Season 1 was excellent — I thought it was pure genius in every single aspect. I still believe that it was one of the most revolutionary, mind-blowing shows ever made. Season 2 was a bit underwhelming for me when compared to the first season, but I still liked it and found it to be pretty entertaining.

WESTWORLD Season 3 reinvents the western vibe of the whole series — following the escape of Dolores (Evan Rachel Wood) from the park at the end of season 2. Now we have a futuristic “real world” type of setting outside of the Westworld park.

The brilliant thing is that this future world looks and feels believable; it does not feel like a far-fetched version of a futuristic society. It feels like this type of setting, and this way of life is entirely possible, and like it is something within reach for all of us who live under our current timeline. All the little futuristic details worked well for me.

However, there is way too much exposition — lots and lots of exposition. Every single episode is full of drawn-out exposition. Things do not get going until the very end of almost every episode. This is not necessarily a bad thing — I just wasn’t in the best of moods when I binged through it.

I cannot get enough of Dolores; she is one awesome character. She has gone from this farm girl — always a victim type of character to a tough, take no prisoners approach, driven by revenge. There is so much room to keep growing and developing this character beyond this season….. If there is a season 4, then by all means, Dolores has got to be the central character.

Maeve (Thandie Newton) was very compelling in every single season; however, now, in season 3, she seems stuck and not really going anywhere. She is still trying to reunite with her fictional daughter, who has escaped into “The Valley Beyond.” Maeve’s character doesn’t seem to be developing further, and she is essentially repeating the same twists from previous seasons.

Bernard (Jeffrey Wright) is suffering from similar issues as the Maeve character. He spends most of this season Prophesizing the end of times. Plus, Bernard now has Stubbs (Luke Hemsworth) as a sidekick.

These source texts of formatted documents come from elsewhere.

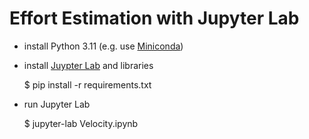 # Effort Estimation with Jupyter Lab

- install Python 3.11 (e.g. use [Miniconda](https://docs.conda.io/projects/miniconda/en/latest/miniconda-install.html))

- install [Juypter Lab](https://jupyter.org/) and libraries

    $ pip install -r requirements.txt

- run Jupyter Lab

    $ jupyter-lab Velocity.ipynb

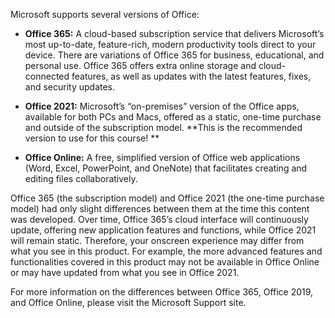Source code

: Microsoft supports several versions of Office:

-  **Office 365:**<span> </span>A cloud-based subscription service that delivers Microsoft’s most up-to-date, feature-rich, modern productivity tools direct to your device. There are variations of Office 365 for business, educational, and personal use. Office 365 offers extra online storage and cloud-connected features, as well as updates with the latest features, fixes, and security updates.

-  **Office 2021:**<span> </span>Microsoft’s “on-premises” version of the Office apps, available for both PCs and Macs, offered as a static, one-time purchase and outside of the subscription model. **This is the recommended version to use for this course! **

-  **Office Online:**<span> </span>A free, simplified version of Office web applications (Word, Excel, PowerPoint, and OneNote) that facilitates creating and editing files collaboratively.

Office 365 (the subscription model) and Office 2021 (the one-time purchase model) had only slight differences between them at the time this content was developed. Over time, Office 365’s cloud interface will continuously update, offering new application features and functions, while Office 2021 will remain static. Therefore, your onscreen experience may differ from what you see in this product. For example, the more advanced features and functionalities covered in this product may not be available in Office Online or may have updated from what you see in Office 2021.

For more information on the differences between Office 365, Office 2019, and Office Online, please visit the Microsoft Support site.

I really don’t know how I feel about this — and besides escaping into the human world, these two characters did not really do much.

Charlotte Hale (Tessa Thompson) has been consistently excellent ever since she showed up on season 2, but towards the end of this season, it felt like they were running out of ideas on what to do with this character.

William (Ed Harris) was always believed to be the real villain behind everything (believed by me, that is). Season 1 and season 2 established William as this sadistic, evil overlord, and Season 3 was all about redemption for William…. I am not sure William’s redemption was accomplished.

New Character Caleb (Aaron Paul) is a former soldier dealing with PTSD and struggling to readjust to life after his military service. I could not get into this character as much as I tried. Anyhow, he is supposed to be a john Connor type of character, leading the revolution — leading both humans and hosts.

The addition of Serac (Vincent Cassell) was a great idea. I am a big fan of Cassell’s work (everybody should watch Brotherhood of the Wolf, 2001). This Serac character is fascinating — his backstory was one of the highlights of this season.

…and what about the rest of the Hosts barely used this season like Hector (Rodrigo Santoro), Lawrence (Clifton Collins Jr), Major Craddock (Jonathan Tucker), and so on…. I wanted to see them more involved in season 3. I also wonder if Teddy (James Marsden) will return in season 4. His absence was felt; Teddy was needed this season.

Hard to say if this series will go on; I sense the opportunity to move this series forward has been missed. I must admit that for me, there was an apparent drop-off from the first two seasons in terms of engagement. Nevertheless, I did enjoy all the profound philosophical and existential aspects of this season; however, sadly, I am no longer as invested or excited about future seasons as I once was.